Efficient reduction of stellar contamination and noise in planetary transmission spectra using neural networks

arXiv:2602.10330v3 Announce Type: replace-cross Abstract: Context: The characterization of exoplanetary atmospheres has been transformed by the James Webb Space Telescope (JWST), whose infrared sensitivity enables transmission spectroscopy at unprecedented precision. However, stellar heterogeneities (e.g., spots and faculae) remain a dominant source of contamination that can bias atmospheric retrievals if not properly corrected. Aims: We present a methodology for reducing stellar contamination and instrument-specific noise from exoplanet transmission spectra using neural networks, in particula
The increasing sophistication of neural networks and the operational maturity of the James Webb Space Telescope enable more refined analysis of exoplanetary data.
This development enhances the precision of exoplanet atmospheric characterization, crucial for identifying potentially habitable worlds and understanding planetary formation.

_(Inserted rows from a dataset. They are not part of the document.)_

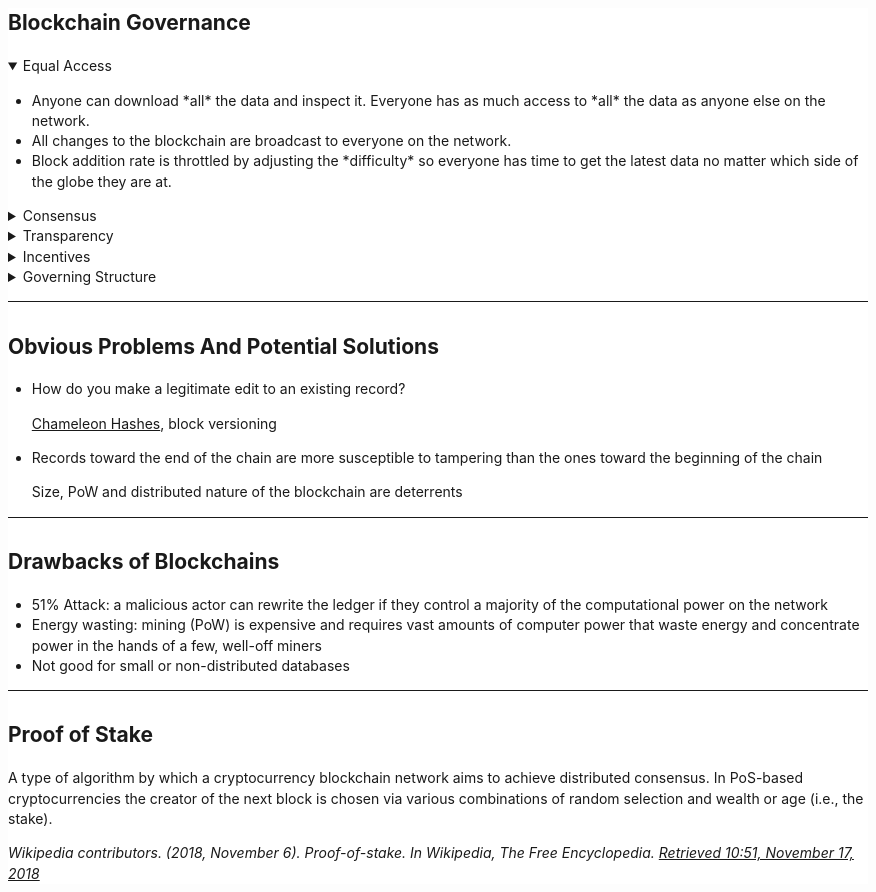 
## Blockchain Governance

<details open>
    <summary>Equal Access</summary>
    <ul>
        <li>Anyone can download *all* the data and inspect it. Everyone has as much access to *all* the data as anyone else on the network.</li>
        <li>All changes to the blockchain are broadcast to everyone on the network.</li>
        <li>Block addition rate is throttled by adjusting the *difficulty* so everyone has time to get the latest data no matter which side of the globe they are at.</li>
    </ul>
</details>

<details><summary>Consensus</summary></details>

<details><summary>Transparency</summary></details>

<details><summary>Incentives</summary></details>

<details><summary>Governing Structure</summary></details>

---

## Obvious Problems And Potential Solutions

- How do you make a legitimate edit to an existing record?

    [Chameleon Hashes](https://eprint.iacr.org/2016/757.pdf), block versioning

- Records toward the end of the chain are more susceptible to tampering than the ones toward the beginning of the chain

    Size, PoW and distributed nature of the blockchain are deterrents


---

## Drawbacks of Blockchains

- 51% Attack: a malicious actor can rewrite the ledger if they control a majority of the computational power on the network
- Energy wasting: mining (PoW) is expensive and requires vast amounts of computer power that waste energy and concentrate power in the hands of a few, well-off miners
- Not good for small or non-distributed databases

---

## Proof of Stake

A type of algorithm by which a cryptocurrency blockchain network aims to achieve distributed consensus. In PoS-based cryptocurrencies the creator of the next block is chosen via various combinations of random selection and wealth or age (i.e., the stake).

<cite>Wikipedia contributors. (2018, November 6). Proof-of-stake. In Wikipedia, The Free Encyclopedia. [Retrieved 10:51, November 17, 2018](https://en.wikipedia.org/w/index.php?title=Proof-of-stake&oldid=867525802)</cite>
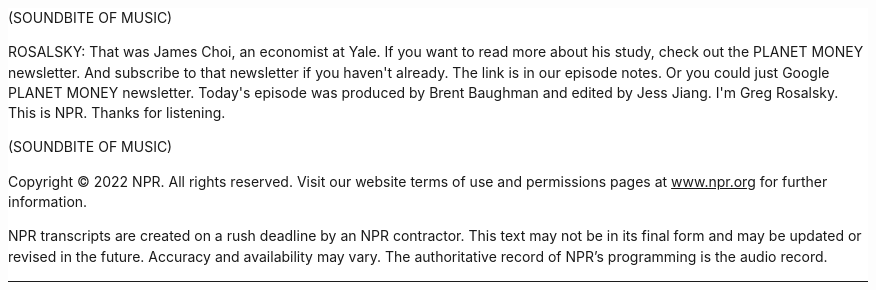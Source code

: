 (SOUNDBITE OF MUSIC)

ROSALSKY: That was James Choi, an economist at Yale. If you want to read more about his study, check out the PLANET MONEY newsletter. And subscribe to that newsletter if you haven't already. The link is in our episode notes. Or you could just Google PLANET MONEY newsletter. Today's episode was produced by Brent Baughman and edited by Jess Jiang. I'm Greg Rosalsky. This is NPR. Thanks for listening.

(SOUNDBITE OF MUSIC)

Copyright © 2022 NPR. All rights reserved. Visit our website terms of use and permissions pages at www.npr.org for further information.

NPR transcripts are created on a rush deadline by an NPR contractor. This text may not be in its final form and may be updated or revised in the future. Accuracy and availability may vary. The authoritative record of NPR’s programming is the audio record.

----
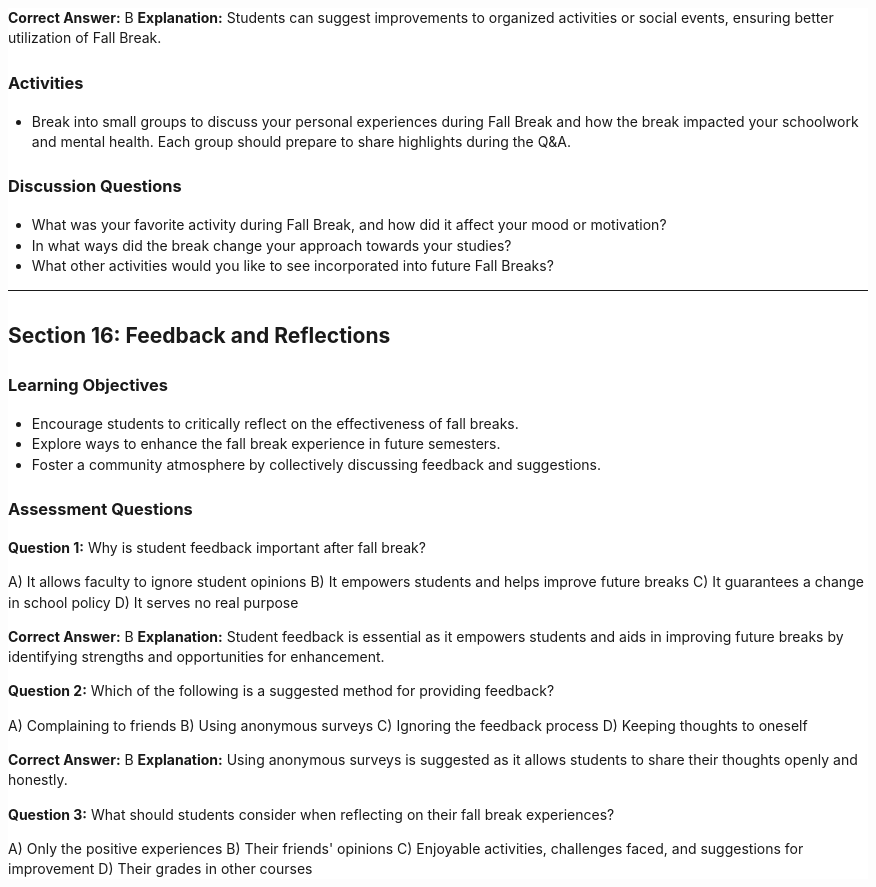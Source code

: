 **Correct Answer:** B
**Explanation:** Students can suggest improvements to organized activities or social events, ensuring better utilization of Fall Break.

### Activities
- Break into small groups to discuss your personal experiences during Fall Break and how the break impacted your schoolwork and mental health. Each group should prepare to share highlights during the Q&A.

### Discussion Questions
- What was your favorite activity during Fall Break, and how did it affect your mood or motivation?
- In what ways did the break change your approach towards your studies?
- What other activities would you like to see incorporated into future Fall Breaks?

---

## Section 16: Feedback and Reflections

### Learning Objectives
- Encourage students to critically reflect on the effectiveness of fall breaks.
- Explore ways to enhance the fall break experience in future semesters.
- Foster a community atmosphere by collectively discussing feedback and suggestions.

### Assessment Questions

**Question 1:** Why is student feedback important after fall break?

  A) It allows faculty to ignore student opinions
  B) It empowers students and helps improve future breaks
  C) It guarantees a change in school policy
  D) It serves no real purpose

**Correct Answer:** B
**Explanation:** Student feedback is essential as it empowers students and aids in improving future breaks by identifying strengths and opportunities for enhancement.

**Question 2:** Which of the following is a suggested method for providing feedback?

  A) Complaining to friends
  B) Using anonymous surveys
  C) Ignoring the feedback process
  D) Keeping thoughts to oneself

**Correct Answer:** B
**Explanation:** Using anonymous surveys is suggested as it allows students to share their thoughts openly and honestly.

**Question 3:** What should students consider when reflecting on their fall break experiences?

  A) Only the positive experiences
  B) Their friends' opinions
  C) Enjoyable activities, challenges faced, and suggestions for improvement
  D) Their grades in other courses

The ability to more accurately filter out stellar contamination and noise will lead to more reliable exoplanet atmospheric models, shifting previous understandings.
- · Astrophysicists
- · Space agencies
- · AI researchers
- · Exoplanet research programs
- · Researchers relying on less robust contamination correction methods
More accurate exoplanet atmospheric compositions will be determined, leading to a clearer picture of their habitability.
This improved understanding could refine theories of planetary evolution and the conditions necessary for life.
Advances in AI for astrophysical data analysis might cross-pollinate into other scientific domains requiring complex signal-to-noise reduction.
This signal links to a primary source. Continuum Brief monitors and indexes it as part of the live intelligence stream — we do not republish source content.